As the Standard Club informs, this regulation requires the use of cleaner-burning low sulphur marine distillate fuels by vessel main engines, auxiliary engines, and auxiliary boilers within 24nm of the California coastline.

However, what is most important is that the regulation does not allow compliance with the use of scrubbers.

Only the low sulphur distillate grades of fuel, such as marine gas oil or marine diesel oil can be used to comply with the OGV Fuel Regulation.

The OGV Fuel Regulation & IMO 2020 Regulation

CARB now reminds vessel owners and operators that the requirements under the OGV Fuel Regulation remain in effect.
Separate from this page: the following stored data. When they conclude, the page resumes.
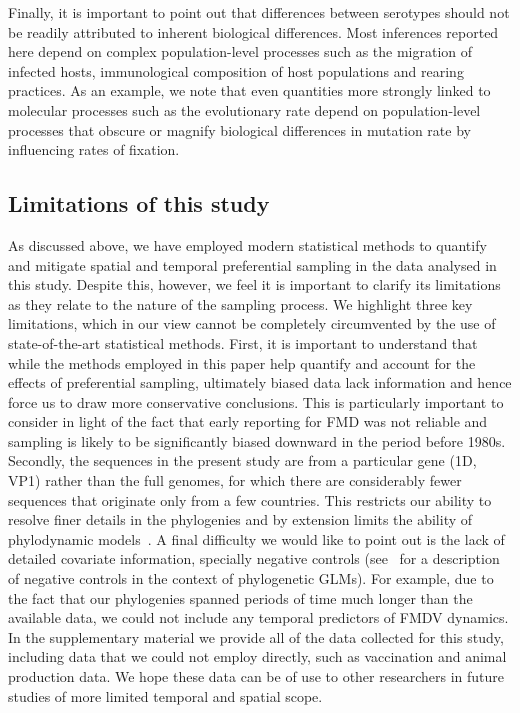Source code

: \documentclass[10pt]{article}
\begin{document}
Finally, it is important to point out that differences between serotypes should not be readily attributed to inherent biological differences.
Most inferences reported here depend on complex population-level processes such as the migration of infected hosts, immunological composition of host populations and rearing practices.
As an example, we note that even quantities more strongly linked to molecular processes such as the evolutionary rate depend on population-level processes that obscure or magnify biological differences in mutation rate by influencing rates of fixation.

\subsection*{Limitations of this study}

As discussed above, we have employed modern statistical methods to quantify and mitigate spatial and temporal preferential sampling in the data analysed in this study.
Despite this, however, we feel it is important to clarify its limitations as they relate to the nature of the sampling process.
We highlight three key limitations, which in our view cannot be completely circumvented by the use of state-of-the-art statistical methods. 
First, it is important to understand that while the methods employed in this paper help quantify and account for the effects of preferential sampling, ultimately biased data lack information and hence force us to draw more conservative conclusions.
This is particularly important to consider in light of the fact that early reporting for FMD was not reliable and sampling is likely to be significantly biased downward in the period before 1980s.
Secondly, the sequences in the present study are from a particular gene (1D, VP1) rather than the full genomes, for which there are considerably fewer sequences that originate only from a few countries.
This restricts our ability to resolve finer details in the phylogenies and by extension limits the ability of phylodynamic models~\citep{Valdazo2012,Dudas2019}.
A final difficulty we would like to point out is the lack of detailed covariate information, specially negative controls (see~\cite{Dellicour2018} for a description of negative controls in the context of phylogenetic GLMs).
For example, due to the fact that our phylogenies spanned periods of time much longer than the available data, we could not include any temporal predictors of FMDV dynamics. %
In the supplementary material we provide all of the data collected for this study, including data that we could not employ directly, such as vaccination and animal production data.
We hope these data can be of use to other researchers in future studies of more limited temporal and spatial scope.
\end{document}
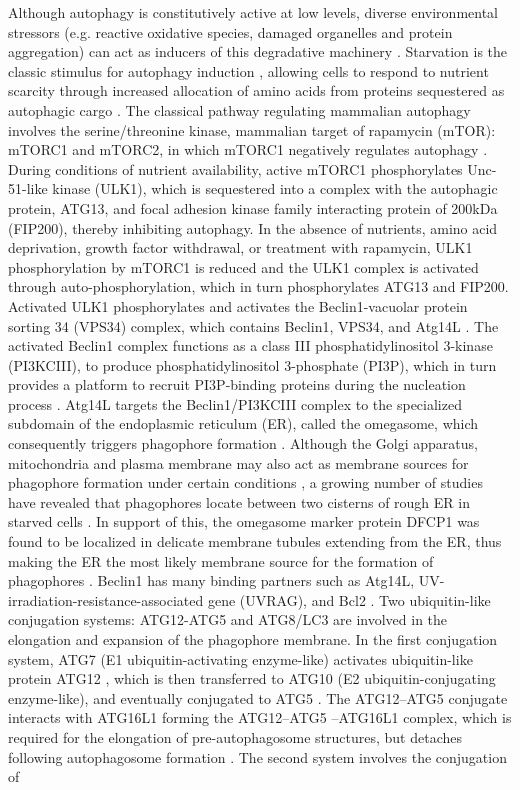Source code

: Although autophagy is constitutively active at low levels, diverse environmental stressors (e.g. reactive oxidative species, damaged organelles and protein aggregation) can act as inducers of this degradative machinery \citep{Mizushima2008}. Starvation is the classic stimulus for autophagy induction \citep{Kuma2004,Mizushima2004a}, allowing cells to respond to nutrient scarcity through increased allocation of amino acids from proteins sequestered as autophagic cargo \citep{Hosokawa2009}. The classical pathway regulating mammalian autophagy involves the serine/threonine kinase, mammalian target of rapamycin (mTOR): mTORC1 and mTORC2, in which mTORC1 negatively regulates autophagy \citep{Guertin2009,Noda1998,Ravikumar2010b}. During conditions of nutrient availability, active mTORC1 phosphorylates Unc-51-like kinase (ULK1), which is sequestered into a complex with the autophagic protein, ATG13, and focal adhesion kinase family interacting protein of 200kDa (FIP200), thereby inhibiting autophagy. In the absence of nutrients, amino acid deprivation, growth factor withdrawal, or treatment with rapamycin, ULK1 phosphorylation by mTORC1 is reduced and the ULK1 complex is activated through auto-phosphorylation, which in turn phosphorylates ATG13 and FIP200.  Activated ULK1 phosphorylates and activates the Beclin1-vacuolar protein sorting 34 (VPS34) complex, which contains Beclin1, VPS34, and Atg14L \citep{Itakura2008}. The activated Beclin1 complex functions as a class III phosphatidylinositol 3-kinase (PI3KCIII), to produce phosphatidylinositol 3-phosphate (PI3P), which in turn provides a platform to recruit PI3P-binding proteins during the nucleation process \citep{Hosokawa2009,Kim2011,sarkar2013}. Atg14L targets the Beclin1/PI3KCIII complex to the specialized subdomain of the endoplasmic reticulum (ER), called the omegasome, which consequently triggers phagophore formation \citep{Axe2008,Matsunaga2010}. Although the Golgi apparatus, mitochondria and plasma membrane may also act as membrane sources for phagophore formation under certain conditions \citep{Axe2008,Ravikumar2010}, a growing number of studies have revealed that phagophores locate between two cisterns of rough ER in starved cells \citep{Hayashi-Nishino2009,Yla-Anttila2009}. In support of this, the omegasome marker protein DFCP1 was found to be localized in delicate membrane tubules extending from the ER, thus making the ER the most likely membrane source for the formation of phagophores \citep{Uemura2014}. Beclin1 has many binding partners such as Atg14L, UV-irradiation-resistance-associated gene (UVRAG), and Bcl2 \citep{He2010}. Two ubiquitin-like conjugation systems: ATG12-ATG5 and ATG8/LC3 are involved in the elongation and expansion of the phagophore membrane. In the first conjugation system, ATG7 (E1 ubiquitin-activating enzyme-like) activates ubiquitin-like protein ATG12 \citep{Ohsumi2001,Ohsumi1998}, which is then transferred to ATG10 (E2 ubiquitin-conjugating enzyme-like), and eventually conjugated to ATG5 \citep{Geng2008}. The ATG12–ATG5 conjugate interacts with ATG16L1 forming the ATG12–ATG5 –ATG16L1 complex, which is required for the elongation of pre-autophagosome structures, but detaches following autophagosome formation \citep{Mizushima2003}. The second system involves the conjugation of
CARB also compares the key regulatory requirements between the OGV Fuel Regulation, the North American ECA Regulation and the IMO 2020 sulphur cap.

Specifically, provisions in the IMO 2020 Regulation that differ from the California OGV Fuel Regulation include, but are not limited to:

  • The IMO 2020 Regulation allows the use of abatement technologies such as scrubbers, while the CARB OGV Fuel Regulation does not allow compliance via scrubbers;
  • The IMO 2020 Regulation requires that a fuel does not exceed the 0.5% sulphur limit, while the OGV Fuel Regulation requires that the fuel meets specifications for distillate grades (marine gas oil or marine diesel oil) and does not exceed a 0.1% sulphur limit.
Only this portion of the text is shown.